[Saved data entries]
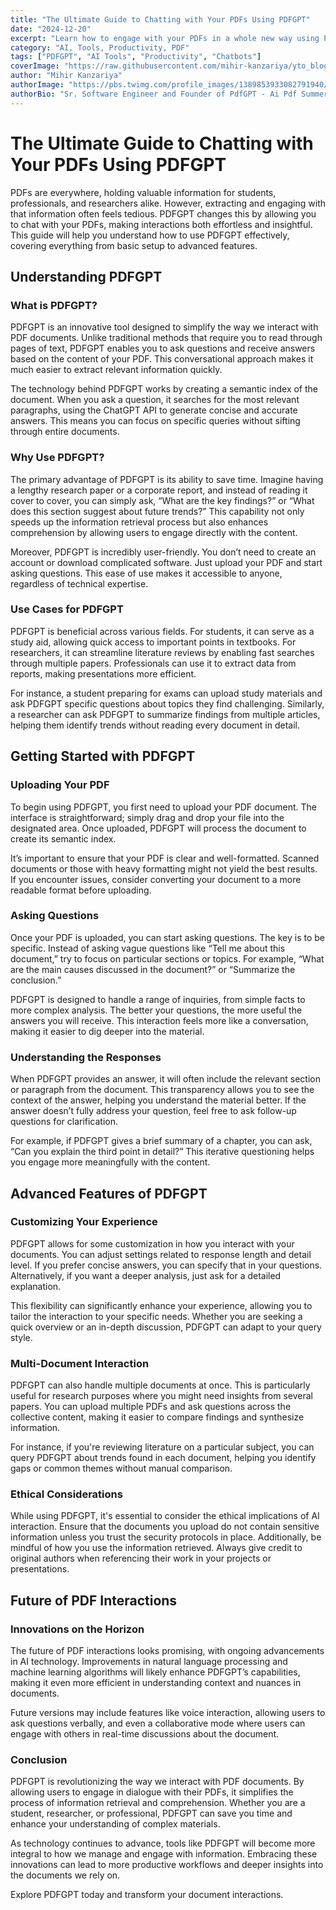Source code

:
 ```yaml
---
title: "The Ultimate Guide to Chatting with Your PDFs Using PDFGPT"
date: "2024-12-20"
excerpt: "Learn how to engage with your PDFs in a whole new way using PDFGPT. This guide covers everything from setup to advanced tips. No accounts needed, just straightforward chatting with your documents."
category: "AI, Tools, Productivity, PDF"
tags: ["PDFGPT", "AI Tools", "Productivity", "Chatbots"]
coverImage: "https://raw.githubusercontent.com/mihir-kanzariya/yto_blog_posts/refs/heads/main/blog_01_banner.webp"
author: "Mihir Kanzariya"
authorImage: "https://pbs.twimg.com/profile_images/1389853933082791940/BYNLuvVp_400x400.jpg"
authorBio: "Sr. Software Engineer and Founder of PdfGPT - Ai Pdf Summerizer"
---
```


# The Ultimate Guide to Chatting with Your PDFs Using PDFGPT

PDFs are everywhere, holding valuable information for students, professionals, and researchers alike. However, extracting and engaging with that information often feels tedious. PDFGPT changes this by allowing you to chat with your PDFs, making interactions both effortless and insightful. This guide will help you understand how to use PDFGPT effectively, covering everything from basic setup to advanced features.

## Understanding PDFGPT

### What is PDFGPT?

PDFGPT is an innovative tool designed to simplify the way we interact with PDF documents. Unlike traditional methods that require you to read through pages of text, PDFGPT enables you to ask questions and receive answers based on the content of your PDF. This conversational approach makes it much easier to extract relevant information quickly.

The technology behind PDFGPT works by creating a semantic index of the document. When you ask a question, it searches for the most relevant paragraphs, using the ChatGPT API to generate concise and accurate answers. This means you can focus on specific queries without sifting through entire documents.

### Why Use PDFGPT?

The primary advantage of PDFGPT is its ability to save time. Imagine having a lengthy research paper or a corporate report, and instead of reading it cover to cover, you can simply ask, “What are the key findings?” or “What does this section suggest about future trends?” This capability not only speeds up the information retrieval process but also enhances comprehension by allowing users to engage directly with the content.

Moreover, PDFGPT is incredibly user-friendly. You don’t need to create an account or download complicated software. Just upload your PDF and start asking questions. This ease of use makes it accessible to anyone, regardless of technical expertise.

### Use Cases for PDFGPT

PDFGPT is beneficial across various fields. For students, it can serve as a study aid, allowing quick access to important points in textbooks. For researchers, it can streamline literature reviews by enabling fast searches through multiple papers. Professionals can use it to extract data from reports, making presentations more efficient.

For instance, a student preparing for exams can upload study materials and ask PDFGPT specific questions about topics they find challenging. Similarly, a researcher can ask PDFGPT to summarize findings from multiple articles, helping them identify trends without reading every document in detail.

## Getting Started with PDFGPT

### Uploading Your PDF

To begin using PDFGPT, you first need to upload your PDF document. The interface is straightforward; simply drag and drop your file into the designated area. Once uploaded, PDFGPT will process the document to create its semantic index.

It’s important to ensure that your PDF is clear and well-formatted. Scanned documents or those with heavy formatting might not yield the best results. If you encounter issues, consider converting your document to a more readable format before uploading.

### Asking Questions

Once your PDF is uploaded, you can start asking questions. The key is to be specific. Instead of asking vague questions like “Tell me about this document,” try to focus on particular sections or topics. For example, “What are the main causes discussed in the document?” or “Summarize the conclusion.”

PDFGPT is designed to handle a range of inquiries, from simple facts to more complex analysis. The better your questions, the more useful the answers you will receive. This interaction feels more like a conversation, making it easier to dig deeper into the material.

### Understanding the Responses

When PDFGPT provides an answer, it will often include the relevant section or paragraph from the document. This transparency allows you to see the context of the answer, helping you understand the material better. If the answer doesn’t fully address your question, feel free to ask follow-up questions for clarification.

For example, if PDFGPT gives a brief summary of a chapter, you can ask, “Can you explain the third point in detail?” This iterative questioning helps you engage more meaningfully with the content.

## Advanced Features of PDFGPT

### Customizing Your Experience

PDFGPT allows for some customization in how you interact with your documents. You can adjust settings related to response length and detail level. If you prefer concise answers, you can specify that in your questions. Alternatively, if you want a deeper analysis, just ask for a detailed explanation.

This flexibility can significantly enhance your experience, allowing you to tailor the interaction to your specific needs. Whether you are seeking a quick overview or an in-depth discussion, PDFGPT can adapt to your query style.

### Multi-Document Interaction

PDFGPT can also handle multiple documents at once. This is particularly useful for research purposes where you might need insights from several papers. You can upload multiple PDFs and ask questions across the collective content, making it easier to compare findings and synthesize information.

For instance, if you're reviewing literature on a particular subject, you can query PDFGPT about trends found in each document, helping you identify gaps or common themes without manual comparison.

### Ethical Considerations

While using PDFGPT, it's essential to consider the ethical implications of AI interaction. Ensure that the documents you upload do not contain sensitive information unless you trust the security protocols in place. Additionally, be mindful of how you use the information retrieved. Always give credit to original authors when referencing their work in your projects or presentations.

## Future of PDF Interactions

### Innovations on the Horizon

The future of PDF interactions looks promising, with ongoing advancements in AI technology. Improvements in natural language processing and machine learning algorithms will likely enhance PDFGPT’s capabilities, making it even more efficient in understanding context and nuances in documents.

Future versions may include features like voice interaction, allowing users to ask questions verbally, and even a collaborative mode where users can engage with others in real-time discussions about the document.

### Conclusion

PDFGPT is revolutionizing the way we interact with PDF documents. By allowing users to engage in dialogue with their PDFs, it simplifies the process of information retrieval and comprehension. Whether you are a student, researcher, or professional, PDFGPT can save you time and enhance your understanding of complex materials.

As technology continues to advance, tools like PDFGPT will become more integral to how we manage and engage with information. Embracing these innovations can lead to more productive workflows and deeper insights into the documents we rely on.

Explore PDFGPT today and transform your document interactions.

* **To do**: Give again, exactly, the lines from the start of the data through the one holding "The technology behind"; omit the pictures.

* **Task output**:
Source code

:
 ```yaml
---
title: "The Ultimate Guide to Chatting with Your PDFs Using PDFGPT"
date: "2024-12-20"
excerpt: "Learn how to engage with your PDFs in a whole new way using PDFGPT. This guide covers everything from setup to advanced tips. No accounts needed, just straightforward chatting with your documents."
category: "AI, Tools, Productivity, PDF"
tags: ["PDFGPT", "AI Tools", "Productivity", "Chatbots"]
coverImage: "https://raw.githubusercontent.com/mihir-kanzariya/yto_blog_posts/refs/heads/main/blog_01_banner.webp"
author: "Mihir Kanzariya"
authorImage: "https://pbs.twimg.com/profile_images/1389853933082791940/BYNLuvVp_400x400.jpg"
authorBio: "Sr. Software Engineer and Founder of PdfGPT - Ai Pdf Summerizer"
---
```


# The Ultimate Guide to Chatting with Your PDFs Using PDFGPT

PDFs are everywhere, holding valuable information for students, professionals, and researchers alike. However, extracting and engaging with that information often feels tedious. PDFGPT changes this by allowing you to chat with your PDFs, making interactions both effortless and insightful. This guide will help you understand how to use PDFGPT effectively, covering everything from basic setup to advanced features.

## Understanding PDFGPT

### What is PDFGPT?

PDFGPT is an innovative tool designed to simplify the way we interact with PDF documents. Unlike traditional methods that require you to read through pages of text, PDFGPT enables you to ask questions and receive answers based on the content of your PDF. This conversational approach makes it much easier to extract relevant information quickly.

The technology behind PDFGPT works by creating a semantic index of the document. When you ask a question, it searches for the most relevant paragraphs, using the ChatGPT API to generate concise and accurate answers. This means you can focus on specific queries without sifting through entire documents.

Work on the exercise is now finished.